Oklahoma has a teacher shortage. That much is fact.

The reasons for it are varied. One, of course is money; Oklahoma has the 47th highest teacher pay in the country. On the other hand, Texas has a teacher shortage. Missouri has a teacher shortage. The whole country has a teacher shortage!

Could there be other reasons?

Yesterday, the SDE convened the Oklahoma Education Workforce Shortage Taskforce to discuss these issues. Here is the press release:

Oklahoma Education Workforce Shortage Task Force

OKLAHOMA CITY (Aug. 26, 2013) – Several dozen education leaders convened today for the first meeting of State Superintendent Janet Barresi’s Oklahoma Education Workforce Shortage Task Force.

Classroom teachers, school administrators, legislators and civic leaders from rural, suburban and urban areas from all across the state met to discuss workforce shortage concerns and determine first action steps in addressing the problem of recruiting and retaining the best teachers in the present economy.

“The most important factor in a child’s education is having a highly effective teacher in the classroom,” said State Superintendent Janet Barresi, “and yet we are facing a critical shortage of classroom teachers in our state. I convened this task force to study the issues and to come up with solutions so that we can improve the outcomes of students.”

The task force meeting came after a weekend call by Barresi for a pay raise of $2,000 for state teachers. She said the salary increase could be paid from school carryover accounts and by repurposing district discretionary funds.

Task force members broke into groups to discuss current workforce shortage issues across the state, to find common themes and hypothesize about the root cause of the concerns. Each group was then asked to share their findings.

Teacher salaries, strong competition with the private sector and border state competition for higher-paying jobs were mentioned as the biggest factors districts face in recruiting and retaining excellent teachers. Lesser factors were divorce rates forcing single parent teachers to find better-paying jobs and isolation that sometimes exists in rural areas where the teacher shortage is more acutely felt.

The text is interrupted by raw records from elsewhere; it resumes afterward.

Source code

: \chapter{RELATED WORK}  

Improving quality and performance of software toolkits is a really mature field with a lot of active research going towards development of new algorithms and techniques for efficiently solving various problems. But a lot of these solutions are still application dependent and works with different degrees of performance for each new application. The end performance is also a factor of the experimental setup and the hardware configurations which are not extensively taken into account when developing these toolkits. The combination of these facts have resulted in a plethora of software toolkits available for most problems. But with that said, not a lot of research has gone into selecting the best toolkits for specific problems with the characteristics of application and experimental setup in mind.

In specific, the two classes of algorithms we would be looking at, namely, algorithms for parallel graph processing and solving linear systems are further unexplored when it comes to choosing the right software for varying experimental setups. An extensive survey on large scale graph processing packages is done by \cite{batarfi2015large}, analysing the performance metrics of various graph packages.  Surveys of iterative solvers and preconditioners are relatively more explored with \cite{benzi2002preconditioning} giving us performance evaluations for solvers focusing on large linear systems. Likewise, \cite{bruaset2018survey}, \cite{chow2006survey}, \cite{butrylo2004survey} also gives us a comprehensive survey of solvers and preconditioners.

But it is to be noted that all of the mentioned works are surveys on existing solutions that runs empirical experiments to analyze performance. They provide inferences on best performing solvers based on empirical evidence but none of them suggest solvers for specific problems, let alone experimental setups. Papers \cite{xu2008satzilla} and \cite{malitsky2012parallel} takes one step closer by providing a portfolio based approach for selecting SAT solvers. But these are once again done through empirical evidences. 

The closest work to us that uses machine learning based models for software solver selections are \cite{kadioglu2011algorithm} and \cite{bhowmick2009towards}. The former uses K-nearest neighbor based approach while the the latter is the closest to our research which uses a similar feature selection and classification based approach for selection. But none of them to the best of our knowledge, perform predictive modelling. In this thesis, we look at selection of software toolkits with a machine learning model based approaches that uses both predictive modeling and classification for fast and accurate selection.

Several of the teachers on the task force mentioned items such as too stringent certification requirements for those coming to the state with out-of-state certificates or for those seeking specialty certification such as for world languages.

State Department of Education Chief of Staff Joel Robison presented the Oklahoma teacher salary schedule in contrast to surrounding states and the nation. His report showed that the average teacher salary in the state, $44,343, ranks 47th in the nation, while starting teacher salaries, $31,600, rank 41st. Teacher salaries have not been raised for the past five years.

A comparison of surrounding states shows:

  • Texas pays starting teachers $34,234 and an average salary of $48,638.
  • Arkansas pays starting teachers $32,478 and an average salary of $46,500.
  • Kansas pays starting teachers $32,964 and an average salary of $46,598.
  • New Mexico pays starting teachers $32,092 and an average salary of $46,888.

Dr. Kerri White, Assistant State Superintendent of Educator Effectiveness, presented the group with information from “The Irreplaceables,” a report from The New Teacher Project.

White said the report is based on the premise that there are some excellent educators who are almost impossible to replace. The research delves into how school leaders can recognize and retain them.

White said administrative support of teachers is important, as is the chance for teachers to advance into leadership roles among their peers.

“When great teachers feel they are not making an impact, they don’t stay,” White said.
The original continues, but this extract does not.